**Saved data entries:**
----------------

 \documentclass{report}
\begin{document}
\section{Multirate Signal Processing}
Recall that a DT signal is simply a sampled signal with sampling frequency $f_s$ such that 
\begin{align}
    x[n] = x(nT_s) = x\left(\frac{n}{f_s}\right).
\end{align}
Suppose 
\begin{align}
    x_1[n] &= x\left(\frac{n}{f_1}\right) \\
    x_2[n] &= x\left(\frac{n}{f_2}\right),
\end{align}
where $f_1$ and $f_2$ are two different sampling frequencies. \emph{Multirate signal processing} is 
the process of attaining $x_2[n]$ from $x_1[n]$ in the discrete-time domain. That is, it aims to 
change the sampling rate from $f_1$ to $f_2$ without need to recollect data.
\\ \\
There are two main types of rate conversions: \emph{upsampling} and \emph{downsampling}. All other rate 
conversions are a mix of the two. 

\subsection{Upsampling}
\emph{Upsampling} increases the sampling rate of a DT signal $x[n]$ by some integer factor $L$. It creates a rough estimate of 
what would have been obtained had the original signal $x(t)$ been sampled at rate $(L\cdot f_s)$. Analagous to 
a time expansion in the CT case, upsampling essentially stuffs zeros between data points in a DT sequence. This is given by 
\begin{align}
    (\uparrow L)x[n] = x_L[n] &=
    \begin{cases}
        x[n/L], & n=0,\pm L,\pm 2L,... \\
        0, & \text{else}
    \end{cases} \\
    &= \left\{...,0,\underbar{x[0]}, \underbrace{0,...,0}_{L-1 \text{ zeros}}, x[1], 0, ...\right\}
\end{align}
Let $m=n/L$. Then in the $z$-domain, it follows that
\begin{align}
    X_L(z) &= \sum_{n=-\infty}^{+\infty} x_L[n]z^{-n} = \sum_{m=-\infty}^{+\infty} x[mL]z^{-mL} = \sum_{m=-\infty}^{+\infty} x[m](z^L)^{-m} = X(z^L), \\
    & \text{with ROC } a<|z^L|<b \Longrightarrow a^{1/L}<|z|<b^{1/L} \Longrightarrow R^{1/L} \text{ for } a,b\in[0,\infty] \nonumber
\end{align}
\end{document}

----------------

**WORK TASK:** Would you retype all of the lines shown above, exactly as given?

**SOLUTION:**
 \documentclass{report}
\begin{document}
\section{Multirate Signal Processing}
Recall that a DT signal is simply a sampled signal with sampling frequency $f_s$ such that 
\begin{align}
    x[n] = x(nT_s) = x\left(\frac{n}{f_s}\right).
\end{align}
Suppose 
\begin{align}
    x_1[n] &= x\left(\frac{n}{f_1}\right) \\
    x_2[n] &= x\left(\frac{n}{f_2}\right),
\end{align}
where $f_1$ and $f_2$ are two different sampling frequencies. \emph{Multirate signal processing} is 
the process of attaining $x_2[n]$ from $x_1[n]$ in the discrete-time domain. That is, it aims to 
change the sampling rate from $f_1$ to $f_2$ without need to recollect data.
\\ \\
There are two main types of rate conversions: \emph{upsampling} and \emph{downsampling}. All other rate 
conversions are a mix of the two. 

\subsection{Upsampling}
\emph{Upsampling} increases the sampling rate of a DT signal $x[n]$ by some integer factor $L$. It creates a rough estimate of 
what would have been obtained had the original signal $x(t)$ been sampled at rate $(L\cdot f_s)$. Analagous to 
a time expansion in the CT case, upsampling essentially stuffs zeros between data points in a DT sequence. This is given by 
\begin{align}
    (\uparrow L)x[n] = x_L[n] &=
    \begin{cases}
        x[n/L], & n=0,\pm L,\pm 2L,... \\
        0, & \text{else}
    \end{cases} \\
    &= \left\{...,0,\underbar{x[0]}, \underbrace{0,...,0}_{L-1 \text{ zeros}}, x[1], 0, ...\right\}
\end{align}
Let $m=n/L$. Then in the $z$-domain, it follows that
\begin{align}
    X_L(z) &= \sum_{n=-\infty}^{+\infty} x_L[n]z^{-n} = \sum_{m=-\infty}^{+\infty} x[mL]z^{-mL} = \sum_{m=-\infty}^{+\infty} x[m](z^L)^{-m} = X(z^L), \\
    & \text{with ROC } a<|z^L|<b \Longrightarrow a^{1/L}<|z|<b^{1/L} \Longrightarrow R^{1/L} \text{ for } a,b\in[0,\infty] \nonumber
\end{align}
\end{document}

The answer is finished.